_YOUR INSTRUCTIONS_
Where does the string "eqref" occur in the records below? Copy every line that holds it.

_ENTRIES SHOWN_
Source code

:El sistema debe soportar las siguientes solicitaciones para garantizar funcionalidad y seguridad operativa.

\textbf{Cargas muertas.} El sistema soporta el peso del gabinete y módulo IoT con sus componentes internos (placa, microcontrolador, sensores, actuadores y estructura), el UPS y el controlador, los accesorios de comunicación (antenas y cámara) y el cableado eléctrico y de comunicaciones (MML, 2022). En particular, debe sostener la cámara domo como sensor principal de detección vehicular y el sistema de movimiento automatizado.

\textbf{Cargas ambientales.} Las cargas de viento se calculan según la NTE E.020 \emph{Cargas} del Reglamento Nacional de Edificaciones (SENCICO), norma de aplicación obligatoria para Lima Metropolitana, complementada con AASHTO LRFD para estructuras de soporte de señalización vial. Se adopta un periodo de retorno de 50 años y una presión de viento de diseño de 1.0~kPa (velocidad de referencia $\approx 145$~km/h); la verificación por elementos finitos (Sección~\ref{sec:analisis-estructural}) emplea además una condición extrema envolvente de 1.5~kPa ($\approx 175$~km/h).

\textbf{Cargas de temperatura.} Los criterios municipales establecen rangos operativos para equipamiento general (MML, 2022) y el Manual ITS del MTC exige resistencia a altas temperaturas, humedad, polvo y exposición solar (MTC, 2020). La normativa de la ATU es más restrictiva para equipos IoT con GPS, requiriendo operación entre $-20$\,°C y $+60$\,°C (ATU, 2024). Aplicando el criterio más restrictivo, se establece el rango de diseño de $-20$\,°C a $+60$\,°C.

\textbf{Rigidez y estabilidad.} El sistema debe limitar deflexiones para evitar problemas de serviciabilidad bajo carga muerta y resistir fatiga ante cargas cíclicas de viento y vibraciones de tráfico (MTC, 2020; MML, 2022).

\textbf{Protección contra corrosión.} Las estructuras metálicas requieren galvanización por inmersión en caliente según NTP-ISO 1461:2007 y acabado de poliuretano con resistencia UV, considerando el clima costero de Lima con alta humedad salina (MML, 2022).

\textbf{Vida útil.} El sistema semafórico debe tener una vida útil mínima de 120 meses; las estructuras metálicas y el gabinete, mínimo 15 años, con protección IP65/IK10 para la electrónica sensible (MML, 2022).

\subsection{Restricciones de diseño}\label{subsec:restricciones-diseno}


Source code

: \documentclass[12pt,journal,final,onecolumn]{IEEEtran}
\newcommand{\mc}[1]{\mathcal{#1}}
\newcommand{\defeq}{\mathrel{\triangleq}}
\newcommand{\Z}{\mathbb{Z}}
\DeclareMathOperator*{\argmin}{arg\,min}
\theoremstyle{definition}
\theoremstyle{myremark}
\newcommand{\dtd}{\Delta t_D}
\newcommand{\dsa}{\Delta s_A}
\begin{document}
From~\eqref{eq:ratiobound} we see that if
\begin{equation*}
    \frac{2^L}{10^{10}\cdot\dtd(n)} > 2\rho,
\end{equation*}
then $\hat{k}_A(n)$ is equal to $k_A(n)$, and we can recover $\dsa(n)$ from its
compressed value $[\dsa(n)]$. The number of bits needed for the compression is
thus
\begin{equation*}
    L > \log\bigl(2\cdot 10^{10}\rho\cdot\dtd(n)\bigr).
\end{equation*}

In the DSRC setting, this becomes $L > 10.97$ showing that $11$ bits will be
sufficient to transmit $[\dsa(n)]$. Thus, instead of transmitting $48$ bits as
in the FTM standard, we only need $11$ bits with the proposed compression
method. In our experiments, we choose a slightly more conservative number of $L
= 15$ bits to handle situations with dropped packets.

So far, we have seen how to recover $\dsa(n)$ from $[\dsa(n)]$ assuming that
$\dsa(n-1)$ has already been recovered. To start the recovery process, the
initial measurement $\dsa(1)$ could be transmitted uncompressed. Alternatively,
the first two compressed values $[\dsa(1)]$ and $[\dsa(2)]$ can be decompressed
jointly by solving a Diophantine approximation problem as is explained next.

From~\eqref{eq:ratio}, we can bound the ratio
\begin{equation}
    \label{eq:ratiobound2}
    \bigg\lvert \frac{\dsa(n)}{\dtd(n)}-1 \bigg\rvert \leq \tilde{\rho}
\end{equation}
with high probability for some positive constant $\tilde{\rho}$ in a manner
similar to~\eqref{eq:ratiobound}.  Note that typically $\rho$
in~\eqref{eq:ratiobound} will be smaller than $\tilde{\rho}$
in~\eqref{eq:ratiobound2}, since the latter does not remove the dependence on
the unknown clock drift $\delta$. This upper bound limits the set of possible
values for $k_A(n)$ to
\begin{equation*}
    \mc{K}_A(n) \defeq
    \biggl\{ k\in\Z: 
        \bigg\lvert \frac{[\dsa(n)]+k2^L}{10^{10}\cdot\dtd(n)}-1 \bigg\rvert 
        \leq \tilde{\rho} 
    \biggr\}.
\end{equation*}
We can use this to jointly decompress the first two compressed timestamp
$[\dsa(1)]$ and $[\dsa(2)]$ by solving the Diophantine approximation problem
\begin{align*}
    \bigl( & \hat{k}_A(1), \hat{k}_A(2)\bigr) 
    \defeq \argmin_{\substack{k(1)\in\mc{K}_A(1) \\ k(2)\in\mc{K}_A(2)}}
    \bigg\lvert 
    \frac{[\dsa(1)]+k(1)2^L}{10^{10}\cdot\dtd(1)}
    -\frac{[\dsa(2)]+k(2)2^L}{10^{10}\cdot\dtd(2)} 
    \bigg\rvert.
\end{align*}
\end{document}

_WRITTEN ANSWER_
From~\eqref{eq:ratiobound} we see that if
From~\eqref{eq:ratio}, we can bound the ratio
similar to~\eqref{eq:ratiobound}.  Note that typically $\rho$
in~\eqref{eq:ratiobound} will be smaller than $\tilde{\rho}$
in~\eqref{eq:ratiobound2}, since the latter does not remove the dependence on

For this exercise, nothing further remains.